In 2011, Indonesia voted in favor of a UN General Assembly resolution recognizing the most prominent non-communicable diseases are linked to common risk factors, such as tobacco and alcohol use, unhealthy diet and lack of physical activity. The meeting, attended by President Susilo Bambang Yudhoyono, also recognized the fundamental conflict of interest between the tobacco industry and public health.
In 2011, a regional WHO meeting issued the “Jakarta Call for Action on Noncommunicable Diseases,” participants from Southeast Asian countries called on global leaders to combat NCDs by ratifying the FCTC and scaling up a package of interventions proven effective, including the reduction of tobacco use.

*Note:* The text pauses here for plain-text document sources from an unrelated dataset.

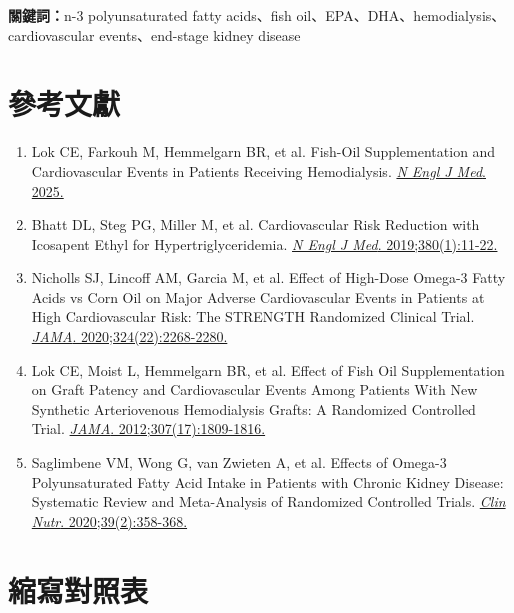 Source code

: \documentclass[12pt,a4paper]{article}
\begin{document}
\vspace{1cm}
\textbf{關鍵詞：}n-3 polyunsaturated fatty acids、fish oil、EPA、DHA、hemodialysis、cardiovascular events、end-stage kidney disease

\section{參考文獻}

\begin{enumerate}
    \item Lok CE, Farkouh M, Hemmelgarn BR, et al. Fish-Oil Supplementation and Cardiovascular Events in Patients Receiving Hemodialysis. \href{https://doi.org/10.1056/NEJMoa2513032}{\textit{N Engl J Med}. 2025.}

    \item Bhatt DL, Steg PG, Miller M, et al. Cardiovascular Risk Reduction with Icosapent Ethyl for Hypertriglyceridemia. \href{https://doi.org/10.1056/NEJMoa1812792}{\textit{N Engl J Med}. 2019;380(1):11-22.}

    \item Nicholls SJ, Lincoff AM, Garcia M, et al. Effect of High-Dose Omega-3 Fatty Acids vs Corn Oil on Major Adverse Cardiovascular Events in Patients at High Cardiovascular Risk: The STRENGTH Randomized Clinical Trial. \href{https://doi.org/10.1001/jama.2020.22258}{\textit{JAMA}. 2020;324(22):2268-2280.}

    \item Lok CE, Moist L, Hemmelgarn BR, et al. Effect of Fish Oil Supplementation on Graft Patency and Cardiovascular Events Among Patients With New Synthetic Arteriovenous Hemodialysis Grafts: A Randomized Controlled Trial. \href{https://doi.org/10.1001/jama.2012.3059}{\textit{JAMA}. 2012;307(17):1809-1816.}

    \item Saglimbene VM, Wong G, van Zwieten A, et al. Effects of Omega-3 Polyunsaturated Fatty Acid Intake in Patients with Chronic Kidney Disease: Systematic Review and Meta-Analysis of Randomized Controlled Trials. \href{https://doi.org/10.1016/j.clnu.2019.02.041}{\textit{Clin Nutr}. 2020;39(2):358-368.}
\end{enumerate}

\section{縮寫對照表}
\end{document}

In 2007, at an OIC Health Minsters summit in Kuala Lumpur, Indonesia stated its willingness to recognize that tobacco poses one of the greatest threats to health. The country joined an effort to call upon OIC member states to introduce stronger tobacco control legislation.
Diplomats have noted Indonesia’s eagerness to project itself as a leader in international forums, but say the country’s reputation will suffer if, rather than taking action and responsibility on basic agreements, the government is instead seen as merely blowing smoke.